Legal problems have been mounting lately for computer-chip giant Intel. First it came under attack from the Japanese antitrust authority. Then its main competitor on the microprocessor market, AMD, announced at the end of June that it had filed a complaint in the United States against its rival for limiting competition. Then, on July 12, the company’s offices were searched by the European Commission, again as part of an antitrust investigation prompted by an AMD complaint and in collaboration with the Japanese authorities. Intel is accused of taking illegal advantage of its near-monopoly position — its share of the microprocessor market accounts for 80 percent of the worldwide total — by using unfair business practices. These are alleged to be exclusive deals with clients, discriminatory refunds, threats of retaliation, etc.
Since the Sherman Act was passed in 1890 in the United States, antitrust policies have always been supported in the name of consumer protection, by economists as well as governments. The European Commission and the American and Japanese antitrust authorities, like Senator Sherman 100 years ago, claim they are fighting against actions which lead to the situation described in the AMD complaint: “In the end, consumers pay the bill through higher prices.”
This is a particularly interesting complaint to read, and the first sentence has been skillfully chosen by AMD’s lawyers: “Like Standard Oil at the turn of the Nineteenth Century and Alcoa Aluminum during the Twentieth, Intel holds a monopoly in a market critical to our economy…” The oil company was Senator Sherman’s favorite target. Using this precedent as a reference is very clever. It is generally considered to be the main historical reference when it comes to cases of uncontested monopolistic abuse, which immediately links Intel’s officials with those that “history” has condemned.
Rhetoric aside, the historical parallel between Standard Oil and Intel is as appropriate, though for reasons very different from the ones suggested in AMD’s complaint. The antitrust history is not one of heroic consumer protection, even in the Standard Oil case. It is true that the first antitrust laws were passed in reaction to a movement of industrial concentration. But this concentration, in the oil sector as elsewhere, usually went hand-in-hand with growing production and impressive price reductions. These laws came about through lobbying by producers who could not cope with the price reductions made possible by the trusts’ production techniques. In other words, antitrust was really the protection of certain producers from their competitors, to the detriment of consumers.
There are at least two common points between this picture and the world of information technology: the evolution of prices and the fact that competitors, not consumers, complain.
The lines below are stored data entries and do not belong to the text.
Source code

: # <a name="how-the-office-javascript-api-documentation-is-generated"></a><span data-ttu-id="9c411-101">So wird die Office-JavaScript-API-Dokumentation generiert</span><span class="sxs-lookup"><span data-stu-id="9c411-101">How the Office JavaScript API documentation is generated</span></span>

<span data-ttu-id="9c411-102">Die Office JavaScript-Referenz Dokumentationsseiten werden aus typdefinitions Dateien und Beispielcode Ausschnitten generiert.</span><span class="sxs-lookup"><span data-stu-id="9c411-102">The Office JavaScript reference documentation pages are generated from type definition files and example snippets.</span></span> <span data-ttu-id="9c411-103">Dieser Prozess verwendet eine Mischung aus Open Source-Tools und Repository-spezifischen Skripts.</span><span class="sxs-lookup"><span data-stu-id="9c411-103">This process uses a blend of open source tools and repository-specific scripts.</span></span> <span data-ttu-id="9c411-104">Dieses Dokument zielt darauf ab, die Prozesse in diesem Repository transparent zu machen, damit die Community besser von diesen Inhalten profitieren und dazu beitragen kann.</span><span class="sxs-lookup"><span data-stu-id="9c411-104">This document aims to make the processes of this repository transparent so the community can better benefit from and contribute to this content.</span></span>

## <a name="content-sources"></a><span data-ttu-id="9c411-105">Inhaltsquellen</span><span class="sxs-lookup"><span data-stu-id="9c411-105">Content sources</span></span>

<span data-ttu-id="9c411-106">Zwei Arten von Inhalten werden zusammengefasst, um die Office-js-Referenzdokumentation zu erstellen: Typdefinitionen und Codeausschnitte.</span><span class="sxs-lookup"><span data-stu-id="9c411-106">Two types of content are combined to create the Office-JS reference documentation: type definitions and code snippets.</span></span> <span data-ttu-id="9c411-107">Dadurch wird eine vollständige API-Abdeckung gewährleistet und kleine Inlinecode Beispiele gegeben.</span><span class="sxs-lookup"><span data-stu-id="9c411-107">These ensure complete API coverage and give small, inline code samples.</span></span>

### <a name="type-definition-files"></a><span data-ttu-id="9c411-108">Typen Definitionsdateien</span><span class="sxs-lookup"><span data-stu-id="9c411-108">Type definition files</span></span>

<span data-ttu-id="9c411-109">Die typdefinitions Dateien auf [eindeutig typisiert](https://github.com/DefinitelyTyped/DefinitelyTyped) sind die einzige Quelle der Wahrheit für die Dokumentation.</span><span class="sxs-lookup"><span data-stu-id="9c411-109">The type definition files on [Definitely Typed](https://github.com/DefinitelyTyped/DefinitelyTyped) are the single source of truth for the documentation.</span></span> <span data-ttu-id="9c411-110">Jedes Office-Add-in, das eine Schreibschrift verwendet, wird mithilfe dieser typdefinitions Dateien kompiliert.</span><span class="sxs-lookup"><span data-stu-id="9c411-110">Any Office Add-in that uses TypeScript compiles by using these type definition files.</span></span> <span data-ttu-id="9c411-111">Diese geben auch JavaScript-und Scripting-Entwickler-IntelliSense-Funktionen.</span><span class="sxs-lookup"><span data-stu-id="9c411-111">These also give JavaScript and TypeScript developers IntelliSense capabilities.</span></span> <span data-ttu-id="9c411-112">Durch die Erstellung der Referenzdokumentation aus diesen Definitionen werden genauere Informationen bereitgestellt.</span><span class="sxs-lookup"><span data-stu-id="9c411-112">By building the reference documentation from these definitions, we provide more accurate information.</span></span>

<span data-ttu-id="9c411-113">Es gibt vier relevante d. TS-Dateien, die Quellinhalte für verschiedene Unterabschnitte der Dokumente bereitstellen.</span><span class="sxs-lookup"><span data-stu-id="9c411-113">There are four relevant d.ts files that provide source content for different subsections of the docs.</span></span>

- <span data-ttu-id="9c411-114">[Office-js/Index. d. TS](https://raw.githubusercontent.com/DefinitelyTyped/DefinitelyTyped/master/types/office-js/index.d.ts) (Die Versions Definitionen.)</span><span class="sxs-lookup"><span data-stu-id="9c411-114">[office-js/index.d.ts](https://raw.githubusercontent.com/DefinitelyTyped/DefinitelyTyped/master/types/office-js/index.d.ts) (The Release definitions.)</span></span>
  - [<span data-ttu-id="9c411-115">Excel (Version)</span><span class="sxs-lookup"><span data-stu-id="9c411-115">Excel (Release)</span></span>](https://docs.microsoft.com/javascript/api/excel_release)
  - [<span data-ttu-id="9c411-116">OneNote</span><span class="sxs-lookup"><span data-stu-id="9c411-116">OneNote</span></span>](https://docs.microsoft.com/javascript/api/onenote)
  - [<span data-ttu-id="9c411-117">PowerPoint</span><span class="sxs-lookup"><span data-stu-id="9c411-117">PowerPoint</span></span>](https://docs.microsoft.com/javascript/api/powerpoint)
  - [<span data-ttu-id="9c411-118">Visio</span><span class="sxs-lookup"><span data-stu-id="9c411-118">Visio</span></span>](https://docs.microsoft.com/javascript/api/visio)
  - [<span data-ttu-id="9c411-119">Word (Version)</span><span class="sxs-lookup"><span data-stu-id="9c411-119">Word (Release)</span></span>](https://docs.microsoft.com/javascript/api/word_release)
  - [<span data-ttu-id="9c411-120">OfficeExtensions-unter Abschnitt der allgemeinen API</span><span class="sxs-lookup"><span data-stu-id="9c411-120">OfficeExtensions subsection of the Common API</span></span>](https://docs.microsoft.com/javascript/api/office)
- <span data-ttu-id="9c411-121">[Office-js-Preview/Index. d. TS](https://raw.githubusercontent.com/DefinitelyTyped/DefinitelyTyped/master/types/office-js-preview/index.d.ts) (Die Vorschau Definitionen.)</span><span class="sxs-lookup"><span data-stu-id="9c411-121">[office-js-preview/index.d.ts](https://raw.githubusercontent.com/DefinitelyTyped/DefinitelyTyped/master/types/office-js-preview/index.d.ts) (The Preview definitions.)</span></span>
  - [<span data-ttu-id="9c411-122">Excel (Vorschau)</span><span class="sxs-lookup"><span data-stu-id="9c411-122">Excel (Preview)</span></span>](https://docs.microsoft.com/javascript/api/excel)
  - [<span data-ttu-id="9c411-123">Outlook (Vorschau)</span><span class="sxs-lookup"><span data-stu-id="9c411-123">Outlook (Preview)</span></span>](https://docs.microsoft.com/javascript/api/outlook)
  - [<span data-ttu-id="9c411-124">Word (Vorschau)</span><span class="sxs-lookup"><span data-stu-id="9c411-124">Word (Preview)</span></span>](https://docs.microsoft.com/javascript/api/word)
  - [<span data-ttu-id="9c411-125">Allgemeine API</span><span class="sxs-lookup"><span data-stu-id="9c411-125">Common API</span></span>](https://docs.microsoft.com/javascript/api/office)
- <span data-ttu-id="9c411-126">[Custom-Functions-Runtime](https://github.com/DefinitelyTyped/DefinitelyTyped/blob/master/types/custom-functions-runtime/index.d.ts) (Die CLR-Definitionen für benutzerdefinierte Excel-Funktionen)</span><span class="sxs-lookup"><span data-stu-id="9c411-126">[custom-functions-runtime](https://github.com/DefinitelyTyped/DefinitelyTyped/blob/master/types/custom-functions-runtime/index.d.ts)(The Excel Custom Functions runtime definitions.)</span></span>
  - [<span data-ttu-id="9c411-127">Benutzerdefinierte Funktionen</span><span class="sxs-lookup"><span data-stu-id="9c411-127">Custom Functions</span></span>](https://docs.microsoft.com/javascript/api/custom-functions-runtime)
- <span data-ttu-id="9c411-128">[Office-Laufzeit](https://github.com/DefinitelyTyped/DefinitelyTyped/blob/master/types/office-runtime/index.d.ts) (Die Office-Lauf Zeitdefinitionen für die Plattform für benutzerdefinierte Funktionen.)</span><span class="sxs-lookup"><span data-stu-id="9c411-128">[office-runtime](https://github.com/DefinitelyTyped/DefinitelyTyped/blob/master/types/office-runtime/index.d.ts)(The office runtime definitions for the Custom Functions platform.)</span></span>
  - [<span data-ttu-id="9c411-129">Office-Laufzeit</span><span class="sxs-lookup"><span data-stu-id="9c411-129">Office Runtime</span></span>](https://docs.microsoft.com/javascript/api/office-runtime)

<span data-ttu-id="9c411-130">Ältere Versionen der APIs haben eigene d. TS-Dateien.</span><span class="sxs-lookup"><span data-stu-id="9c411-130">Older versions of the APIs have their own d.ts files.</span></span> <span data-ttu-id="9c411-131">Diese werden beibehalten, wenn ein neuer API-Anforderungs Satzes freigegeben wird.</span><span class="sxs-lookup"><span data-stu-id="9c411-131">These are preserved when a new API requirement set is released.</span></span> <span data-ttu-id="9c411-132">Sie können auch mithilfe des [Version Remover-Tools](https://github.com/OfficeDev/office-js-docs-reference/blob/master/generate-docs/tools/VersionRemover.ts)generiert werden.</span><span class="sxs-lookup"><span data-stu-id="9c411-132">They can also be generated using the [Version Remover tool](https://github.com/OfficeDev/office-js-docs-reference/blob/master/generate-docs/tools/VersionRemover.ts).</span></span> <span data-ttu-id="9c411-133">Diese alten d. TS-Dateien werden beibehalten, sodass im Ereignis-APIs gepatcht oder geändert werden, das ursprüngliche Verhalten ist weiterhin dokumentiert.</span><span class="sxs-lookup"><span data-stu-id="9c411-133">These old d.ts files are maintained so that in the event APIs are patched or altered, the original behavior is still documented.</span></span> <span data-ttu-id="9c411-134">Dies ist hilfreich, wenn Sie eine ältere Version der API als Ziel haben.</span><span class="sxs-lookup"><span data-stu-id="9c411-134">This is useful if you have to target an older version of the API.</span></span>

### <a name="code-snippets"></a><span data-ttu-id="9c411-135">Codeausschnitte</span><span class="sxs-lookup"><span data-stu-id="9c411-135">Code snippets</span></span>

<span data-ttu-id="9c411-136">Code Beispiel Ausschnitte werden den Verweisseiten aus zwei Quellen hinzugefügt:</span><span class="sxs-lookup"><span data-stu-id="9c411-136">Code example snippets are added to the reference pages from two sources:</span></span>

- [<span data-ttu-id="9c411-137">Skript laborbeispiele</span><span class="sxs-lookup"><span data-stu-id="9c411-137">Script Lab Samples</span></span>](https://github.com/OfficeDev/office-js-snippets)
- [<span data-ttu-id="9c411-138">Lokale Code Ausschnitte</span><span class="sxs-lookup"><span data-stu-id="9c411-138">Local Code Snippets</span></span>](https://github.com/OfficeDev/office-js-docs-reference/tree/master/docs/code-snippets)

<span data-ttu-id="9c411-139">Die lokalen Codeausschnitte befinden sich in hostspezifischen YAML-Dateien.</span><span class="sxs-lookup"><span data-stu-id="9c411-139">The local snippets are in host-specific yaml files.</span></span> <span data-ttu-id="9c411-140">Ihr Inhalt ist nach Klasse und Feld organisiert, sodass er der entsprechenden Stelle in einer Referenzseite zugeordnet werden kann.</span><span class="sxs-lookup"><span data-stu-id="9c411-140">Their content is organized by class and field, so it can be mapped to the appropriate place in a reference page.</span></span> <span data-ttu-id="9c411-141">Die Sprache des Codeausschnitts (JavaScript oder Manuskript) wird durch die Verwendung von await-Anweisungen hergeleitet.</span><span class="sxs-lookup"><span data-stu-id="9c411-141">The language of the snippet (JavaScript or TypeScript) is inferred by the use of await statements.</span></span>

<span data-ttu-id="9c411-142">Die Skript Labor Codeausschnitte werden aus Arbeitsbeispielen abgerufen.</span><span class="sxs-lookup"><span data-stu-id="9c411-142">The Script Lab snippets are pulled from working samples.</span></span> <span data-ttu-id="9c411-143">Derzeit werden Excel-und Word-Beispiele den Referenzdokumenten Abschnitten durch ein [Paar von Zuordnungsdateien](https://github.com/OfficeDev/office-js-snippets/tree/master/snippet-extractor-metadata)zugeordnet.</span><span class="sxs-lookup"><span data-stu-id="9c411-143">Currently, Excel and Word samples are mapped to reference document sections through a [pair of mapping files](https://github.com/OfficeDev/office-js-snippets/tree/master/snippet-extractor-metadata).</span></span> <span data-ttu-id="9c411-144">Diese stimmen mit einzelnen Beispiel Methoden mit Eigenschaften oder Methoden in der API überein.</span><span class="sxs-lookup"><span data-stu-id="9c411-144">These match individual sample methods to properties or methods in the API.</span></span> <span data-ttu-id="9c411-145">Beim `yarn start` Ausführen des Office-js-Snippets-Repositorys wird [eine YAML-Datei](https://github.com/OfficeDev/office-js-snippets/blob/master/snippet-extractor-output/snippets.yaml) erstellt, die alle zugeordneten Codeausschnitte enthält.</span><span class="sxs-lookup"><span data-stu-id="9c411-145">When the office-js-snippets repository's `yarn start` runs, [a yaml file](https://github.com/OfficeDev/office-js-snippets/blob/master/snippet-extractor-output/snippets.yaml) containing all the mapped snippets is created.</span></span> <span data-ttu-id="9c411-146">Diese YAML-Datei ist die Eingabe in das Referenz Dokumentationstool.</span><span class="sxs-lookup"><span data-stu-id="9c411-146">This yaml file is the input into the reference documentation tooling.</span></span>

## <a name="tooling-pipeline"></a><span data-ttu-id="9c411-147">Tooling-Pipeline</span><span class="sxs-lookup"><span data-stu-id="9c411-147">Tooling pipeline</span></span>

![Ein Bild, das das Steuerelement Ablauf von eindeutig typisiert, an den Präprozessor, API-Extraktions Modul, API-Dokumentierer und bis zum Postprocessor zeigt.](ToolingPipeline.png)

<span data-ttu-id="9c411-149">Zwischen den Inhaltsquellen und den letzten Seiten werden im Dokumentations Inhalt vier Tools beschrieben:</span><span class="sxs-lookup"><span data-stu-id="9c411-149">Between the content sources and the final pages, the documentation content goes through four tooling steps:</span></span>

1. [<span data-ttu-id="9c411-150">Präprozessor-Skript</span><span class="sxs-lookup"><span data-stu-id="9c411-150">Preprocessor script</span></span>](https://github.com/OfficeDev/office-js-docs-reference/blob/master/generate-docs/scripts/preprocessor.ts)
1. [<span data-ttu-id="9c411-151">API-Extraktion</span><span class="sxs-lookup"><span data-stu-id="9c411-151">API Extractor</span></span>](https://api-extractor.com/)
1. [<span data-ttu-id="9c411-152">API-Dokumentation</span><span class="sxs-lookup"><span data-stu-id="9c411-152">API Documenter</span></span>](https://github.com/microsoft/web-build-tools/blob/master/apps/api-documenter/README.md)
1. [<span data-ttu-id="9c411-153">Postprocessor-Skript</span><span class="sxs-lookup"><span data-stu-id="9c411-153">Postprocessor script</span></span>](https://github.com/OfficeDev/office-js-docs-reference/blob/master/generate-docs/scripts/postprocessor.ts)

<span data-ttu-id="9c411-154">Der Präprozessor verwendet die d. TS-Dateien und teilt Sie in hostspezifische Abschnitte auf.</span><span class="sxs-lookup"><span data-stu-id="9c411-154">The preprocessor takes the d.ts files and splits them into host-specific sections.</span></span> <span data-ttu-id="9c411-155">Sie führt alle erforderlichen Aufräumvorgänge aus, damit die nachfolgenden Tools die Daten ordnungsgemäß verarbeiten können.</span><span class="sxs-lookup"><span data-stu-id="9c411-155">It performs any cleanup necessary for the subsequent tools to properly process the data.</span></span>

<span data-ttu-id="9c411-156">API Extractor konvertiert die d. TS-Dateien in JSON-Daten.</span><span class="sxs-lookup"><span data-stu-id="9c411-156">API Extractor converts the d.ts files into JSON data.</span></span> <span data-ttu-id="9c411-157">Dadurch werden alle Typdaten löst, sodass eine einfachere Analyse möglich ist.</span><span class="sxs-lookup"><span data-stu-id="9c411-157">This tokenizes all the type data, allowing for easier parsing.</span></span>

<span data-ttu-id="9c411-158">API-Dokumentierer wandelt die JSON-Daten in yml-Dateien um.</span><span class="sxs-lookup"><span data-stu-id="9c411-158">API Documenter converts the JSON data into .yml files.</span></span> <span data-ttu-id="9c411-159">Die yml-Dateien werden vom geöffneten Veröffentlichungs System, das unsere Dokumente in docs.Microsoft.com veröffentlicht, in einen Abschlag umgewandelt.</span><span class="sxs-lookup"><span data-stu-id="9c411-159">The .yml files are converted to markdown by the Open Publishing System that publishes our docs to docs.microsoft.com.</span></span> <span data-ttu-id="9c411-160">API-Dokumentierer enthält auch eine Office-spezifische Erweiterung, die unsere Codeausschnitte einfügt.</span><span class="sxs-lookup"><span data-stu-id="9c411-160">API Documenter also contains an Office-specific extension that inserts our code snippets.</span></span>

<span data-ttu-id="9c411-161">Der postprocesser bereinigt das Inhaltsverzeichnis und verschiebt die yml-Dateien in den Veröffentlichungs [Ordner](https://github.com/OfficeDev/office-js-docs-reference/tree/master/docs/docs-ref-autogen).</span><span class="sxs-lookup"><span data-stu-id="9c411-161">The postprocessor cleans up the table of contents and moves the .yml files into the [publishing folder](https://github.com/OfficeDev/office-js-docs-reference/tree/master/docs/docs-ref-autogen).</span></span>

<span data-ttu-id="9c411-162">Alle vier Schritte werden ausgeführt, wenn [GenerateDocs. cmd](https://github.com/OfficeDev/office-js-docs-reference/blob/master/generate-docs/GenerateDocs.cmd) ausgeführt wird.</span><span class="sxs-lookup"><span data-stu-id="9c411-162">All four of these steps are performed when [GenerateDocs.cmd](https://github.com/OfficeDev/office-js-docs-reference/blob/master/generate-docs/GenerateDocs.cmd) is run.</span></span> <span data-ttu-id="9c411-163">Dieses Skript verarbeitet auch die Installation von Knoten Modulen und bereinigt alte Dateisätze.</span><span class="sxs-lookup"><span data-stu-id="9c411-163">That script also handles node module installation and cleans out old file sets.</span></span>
Today it is difficult to imagine another sector in which prices are decreasing so rapidly. Who would deny that in 2005 you can buy a computer for much less than only ten years ago, and one with a capacity which makes its 1995 ancestors look like dinosaurs? Yet weren’t Intel and Microsoft, the bêtes noires of the antitrust authorities, already what they are today, that is to say “monopolies”? Since, in principle, having a market share of 80 percent is wrong only when it has a negative impact on the consumer, it is the latter that must be proven. It is not enough to update “restrictive” or “discriminatory” business practices. Bearing in mind the recent evolution of prices for consumers, the decision should be in Intel’s favor, and it should have been the same for Microsoft.
It is true that we could claim these price reductions have taken place in spite of the business practices that Intel is accused of. However, the methodology of the economic theories underlying antitrust policies is generally very empirical. Economists rarely believe that a link between cause and effect can be found other than through experience. Now, the empirical observation is clear: prices have decreased. Based on their own method, the hypothesis of Intel’s abuse of a dominant market position detrimental to the consumer is seriously discredited. If the authorities do not care for this fact, this only suggests that history repeats itself: antitrust policy has nothing to do with consumer protection and everything to do with producer protection.
Xavier Méra is an associate researcher at the Molinari Economic Institute.